Infix Expressions are harder for Computers to evaluate because of the addional work needed to decide precedence. Infix notation is how expressions are written and recognized by humans and, generally, input to programs. Given that they are harder to evaluate, they are generally converted to one of the two remaining forms. A very well known algorithm for converting an infix notation to a postfix notation is Shunting Yard Algorithm by Edgar Dijkstra. This algorithm takes as input an Infix Expression and produces a queue that has this expression converted to a postfix notation. Same algorithm can be modified so that it outputs result of evaluation of expression instead of a queue. Trick is using two stacks instead of one, one for operands and one for operators. Algorithm was described succinctly on http://www.cis.upenn.edu/ matuszek/cit594-2002/Assignments/5-expressions.htm, and is re-produced here. (Note that credit for succinctness goes to author of said page)

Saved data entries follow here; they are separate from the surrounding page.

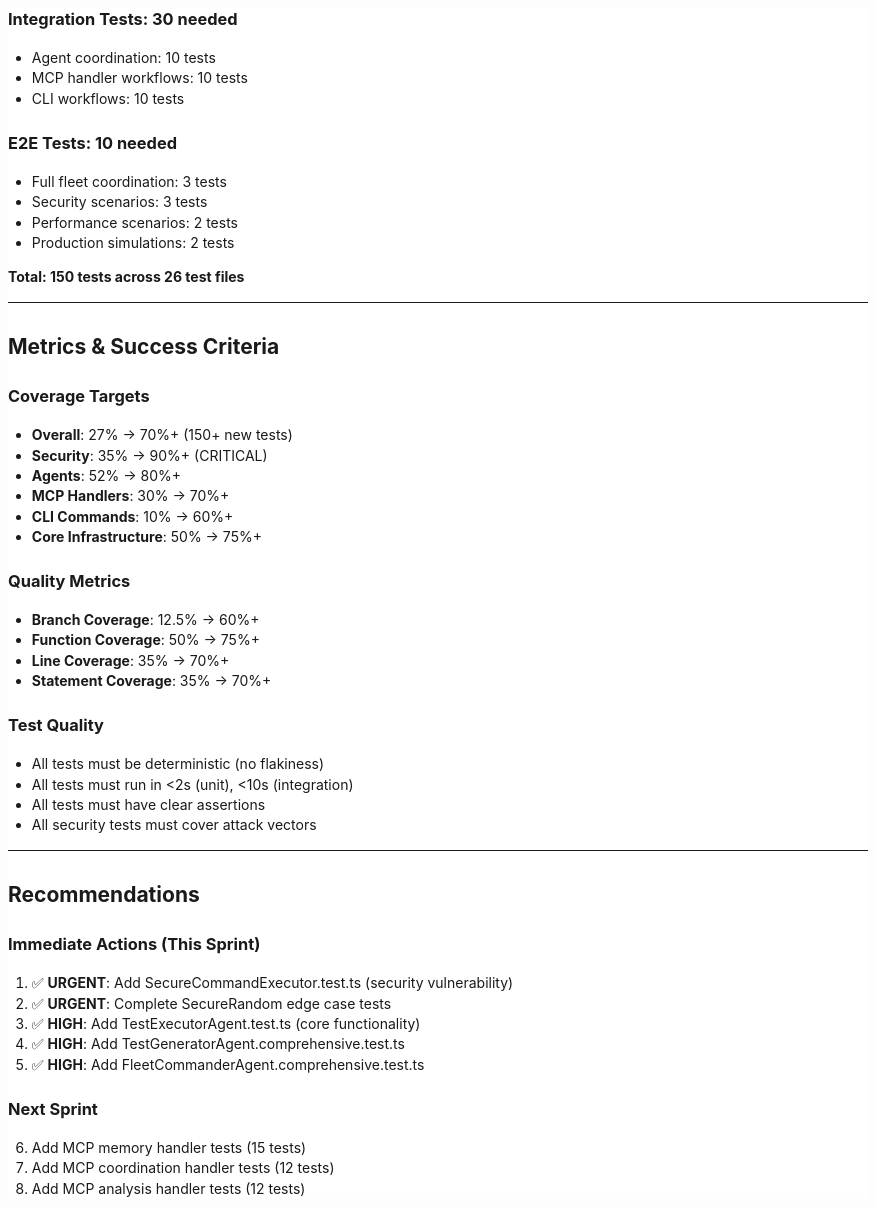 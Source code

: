 ### Integration Tests: 30 needed
- Agent coordination: 10 tests
- MCP handler workflows: 10 tests
- CLI workflows: 10 tests

### E2E Tests: 10 needed
- Full fleet coordination: 3 tests
- Security scenarios: 3 tests
- Performance scenarios: 2 tests
- Production simulations: 2 tests

**Total: 150 tests across 26 test files**

---

## Metrics & Success Criteria

### Coverage Targets
- **Overall**: 27% → 70%+ (150+ new tests)
- **Security**: 35% → 90%+ (CRITICAL)
- **Agents**: 52% → 80%+
- **MCP Handlers**: 30% → 70%+
- **CLI Commands**: 10% → 60%+
- **Core Infrastructure**: 50% → 75%+

### Quality Metrics
- **Branch Coverage**: 12.5% → 60%+
- **Function Coverage**: 50% → 75%+
- **Line Coverage**: 35% → 70%+
- **Statement Coverage**: 35% → 70%+

### Test Quality
- All tests must be deterministic (no flakiness)
- All tests must run in <2s (unit), <10s (integration)
- All tests must have clear assertions
- All security tests must cover attack vectors

---

## Recommendations

### Immediate Actions (This Sprint)
1. ✅ **URGENT**: Add SecureCommandExecutor.test.ts (security vulnerability)
2. ✅ **URGENT**: Complete SecureRandom edge case tests
3. ✅ **HIGH**: Add TestExecutorAgent.test.ts (core functionality)
4. ✅ **HIGH**: Add TestGeneratorAgent.comprehensive.test.ts
5. ✅ **HIGH**: Add FleetCommanderAgent.comprehensive.test.ts

### Next Sprint
6. Add MCP memory handler tests (15 tests)
7. Add MCP coordination handler tests (12 tests)
8. Add MCP analysis handler tests (12 tests)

1. While there are still tokens to be read in,
   1.1 Get the next token.
   1.2 If the token is:
       1.2.1 A number: push it onto the value stack.
       1.2.2 A variable: get its value, and push onto the value stack.
       1.2.3 A left parenthesis: push it onto the operator stack.
       1.2.4 A right parenthesis:
         1 While the thing on top of the operator stack is not a 
           left parenthesis,
             1 Pop the operator from the operator stack.
             2 Pop the value stack twice, getting two operands.
             3 Apply the operator to the operands, in the correct order.
             4 Push the result onto the value stack.
         2 Pop the left parenthesis from the operator stack, and discard it.
       1.2.5 An operator (call it thisOp):
         1 While the operator stack is not empty, and the top thing on the
           operator stack has the same or greater precedence as thisOp,
           1 Pop the operator from the operator stack.
           2 Pop the value stack twice, getting two operands.
           3 Apply the operator to the operands, in the correct order.
           4 Push the result onto the value stack.
         2 Push thisOp onto the operator stack.
2. While the operator stack is not empty,
    1 Pop the operator from the operator stack.
    2 Pop the value stack twice, getting two operands.
    3 Apply the operator to the operands, in the correct order.
    4 Push the result onto the value stack.
3. At this point the operator stack should be empty, and the value
   stack should have only one value in it, which is the final result.

It should be clear that this algorithm runs in linear time – each number or operator is pushed onto and popped from Stack only once. Also see http://www2.lawrence.edu/fast/GREGGJ/CMSC270/Infix.html,
http://faculty.cs.niu.edu/~hutchins/csci241/eval.htm.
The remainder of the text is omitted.